> _What this task involves_
Could you write out the opening lines of the data, word for word, stopping after the line that contains "library - https://github.com/jax-ml/jax"?

> _Task data_
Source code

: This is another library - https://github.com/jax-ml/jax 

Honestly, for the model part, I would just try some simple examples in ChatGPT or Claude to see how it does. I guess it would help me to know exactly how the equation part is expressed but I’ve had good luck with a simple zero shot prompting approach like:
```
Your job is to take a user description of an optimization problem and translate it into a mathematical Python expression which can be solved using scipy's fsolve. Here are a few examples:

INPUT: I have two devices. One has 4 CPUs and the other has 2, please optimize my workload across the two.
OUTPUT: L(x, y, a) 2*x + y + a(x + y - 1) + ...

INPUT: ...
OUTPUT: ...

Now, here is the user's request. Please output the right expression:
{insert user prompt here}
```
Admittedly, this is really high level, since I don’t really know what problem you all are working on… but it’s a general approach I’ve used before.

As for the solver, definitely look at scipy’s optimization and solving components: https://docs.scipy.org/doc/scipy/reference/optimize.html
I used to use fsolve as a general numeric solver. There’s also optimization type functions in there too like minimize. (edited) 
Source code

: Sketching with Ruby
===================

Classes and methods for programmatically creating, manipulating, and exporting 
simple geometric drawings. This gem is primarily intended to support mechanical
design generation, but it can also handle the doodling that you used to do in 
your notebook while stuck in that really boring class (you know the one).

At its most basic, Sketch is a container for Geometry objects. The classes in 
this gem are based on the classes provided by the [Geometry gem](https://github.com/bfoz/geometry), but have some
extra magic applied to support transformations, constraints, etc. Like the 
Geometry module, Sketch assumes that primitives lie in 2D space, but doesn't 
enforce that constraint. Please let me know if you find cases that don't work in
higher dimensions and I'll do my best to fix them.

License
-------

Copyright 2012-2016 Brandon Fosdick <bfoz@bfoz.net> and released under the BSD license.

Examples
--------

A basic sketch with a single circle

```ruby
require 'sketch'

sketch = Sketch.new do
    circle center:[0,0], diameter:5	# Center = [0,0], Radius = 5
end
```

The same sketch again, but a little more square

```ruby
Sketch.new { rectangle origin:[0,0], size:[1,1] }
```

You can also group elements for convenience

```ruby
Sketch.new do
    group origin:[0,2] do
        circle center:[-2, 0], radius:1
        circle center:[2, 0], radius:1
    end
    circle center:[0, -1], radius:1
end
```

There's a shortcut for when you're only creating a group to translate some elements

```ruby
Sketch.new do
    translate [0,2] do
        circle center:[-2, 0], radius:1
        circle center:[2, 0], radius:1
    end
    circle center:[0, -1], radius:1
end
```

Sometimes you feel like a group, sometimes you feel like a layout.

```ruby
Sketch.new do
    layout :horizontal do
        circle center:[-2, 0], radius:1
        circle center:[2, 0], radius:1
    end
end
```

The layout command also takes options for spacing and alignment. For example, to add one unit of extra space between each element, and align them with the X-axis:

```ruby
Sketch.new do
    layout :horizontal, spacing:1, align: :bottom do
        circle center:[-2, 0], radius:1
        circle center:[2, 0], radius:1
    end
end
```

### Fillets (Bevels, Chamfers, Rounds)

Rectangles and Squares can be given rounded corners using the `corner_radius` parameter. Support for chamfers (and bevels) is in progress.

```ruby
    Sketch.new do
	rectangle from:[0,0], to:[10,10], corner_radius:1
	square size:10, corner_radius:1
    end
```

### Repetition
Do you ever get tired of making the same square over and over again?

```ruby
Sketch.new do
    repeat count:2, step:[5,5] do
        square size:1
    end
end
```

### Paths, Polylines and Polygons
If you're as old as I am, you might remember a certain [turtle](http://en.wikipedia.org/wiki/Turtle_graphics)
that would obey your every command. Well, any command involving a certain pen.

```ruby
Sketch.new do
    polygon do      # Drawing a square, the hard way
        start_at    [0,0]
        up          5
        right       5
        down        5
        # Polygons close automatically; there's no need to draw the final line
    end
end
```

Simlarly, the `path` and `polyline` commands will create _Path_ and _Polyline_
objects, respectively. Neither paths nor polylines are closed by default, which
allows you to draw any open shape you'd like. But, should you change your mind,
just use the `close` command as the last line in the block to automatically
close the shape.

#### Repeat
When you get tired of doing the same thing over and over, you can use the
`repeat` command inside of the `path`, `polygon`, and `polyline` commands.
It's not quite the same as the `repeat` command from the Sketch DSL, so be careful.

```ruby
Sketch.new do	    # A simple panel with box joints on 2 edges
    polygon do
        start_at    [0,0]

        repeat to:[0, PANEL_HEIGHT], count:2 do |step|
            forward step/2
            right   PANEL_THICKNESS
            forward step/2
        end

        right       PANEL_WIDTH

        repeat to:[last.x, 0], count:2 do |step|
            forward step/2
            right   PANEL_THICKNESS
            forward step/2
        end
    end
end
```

> _Solution below_
Source code

: This is another library - https://github.com/jax-ml/jax 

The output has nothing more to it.